Stored data entries
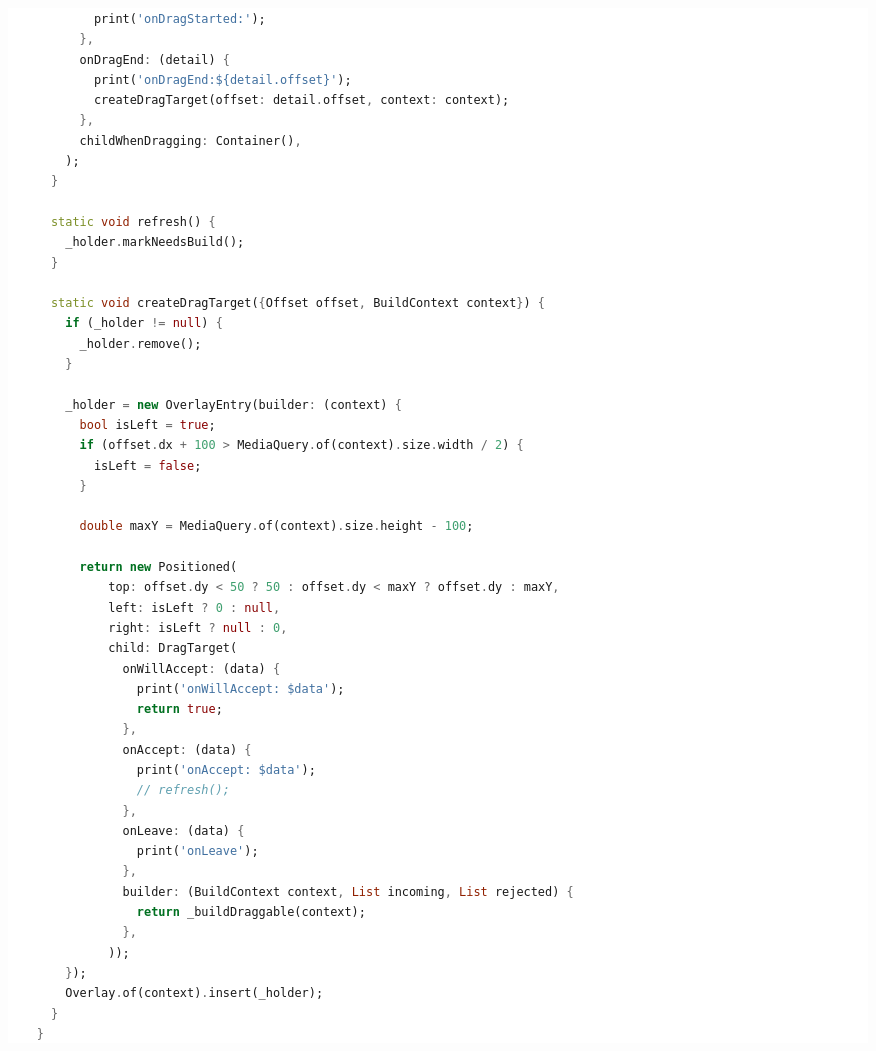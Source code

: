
 ```dart
            print('onDragStarted:');
          },
          onDragEnd: (detail) {
            print('onDragEnd:${detail.offset}');
            createDragTarget(offset: detail.offset, context: context);
          },
          childWhenDragging: Container(),
        );
      }

      static void refresh() {
        _holder.markNeedsBuild();
      }

      static void createDragTarget({Offset offset, BuildContext context}) {
        if (_holder != null) {
          _holder.remove();
        }

        _holder = new OverlayEntry(builder: (context) {
          bool isLeft = true;
          if (offset.dx + 100 > MediaQuery.of(context).size.width / 2) {
            isLeft = false;
          }

          double maxY = MediaQuery.of(context).size.height - 100;

          return new Positioned(
              top: offset.dy < 50 ? 50 : offset.dy < maxY ? offset.dy : maxY,
              left: isLeft ? 0 : null,
              right: isLeft ? null : 0,
              child: DragTarget(
                onWillAccept: (data) {
                  print('onWillAccept: $data');
                  return true;
                },
                onAccept: (data) {
                  print('onAccept: $data');
                  // refresh();
                },
                onLeave: (data) {
                  print('onLeave');
                },
                builder: (BuildContext context, List incoming, List rejected) {
                  return _buildDraggable(context);
                },
              ));
        });
        Overlay.of(context).insert(_holder);
      }
    }
```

### WHAT THIS TASK INVOLVES
Pictures must be left out when the records are transcribed exactly.

### ANSWER SPACE
Source code

:
 ```dart
            print('onDragStarted:');
          },
          onDragEnd: (detail) {
            print('onDragEnd:${detail.offset}');
            createDragTarget(offset: detail.offset, context: context);
          },
          childWhenDragging: Container(),
        );
      }

      static void refresh() {
        _holder.markNeedsBuild();
      }

      static void createDragTarget({Offset offset, BuildContext context}) {
        if (_holder != null) {
          _holder.remove();
        }

        _holder = new OverlayEntry(builder: (context) {
          bool isLeft = true;
          if (offset.dx + 100 > MediaQuery.of(context).size.width / 2) {
            isLeft = false;
          }

          double maxY = MediaQuery.of(context).size.height - 100;

          return new Positioned(
              top: offset.dy < 50 ? 50 : offset.dy < maxY ? offset.dy : maxY,
              left: isLeft ? 0 : null,
              right: isLeft ? null : 0,
              child: DragTarget(
                onWillAccept: (data) {
                  print('onWillAccept: $data');
                  return true;
                },
                onAccept: (data) {
                  print('onAccept: $data');
                  // refresh();
                },
                onLeave: (data) {
                  print('onLeave');
                },
                builder: (BuildContext context, List incoming, List rejected) {
                  return _buildDraggable(context);
                },
              ));
        });
        Overlay.of(context).insert(_holder);
      }
    }
```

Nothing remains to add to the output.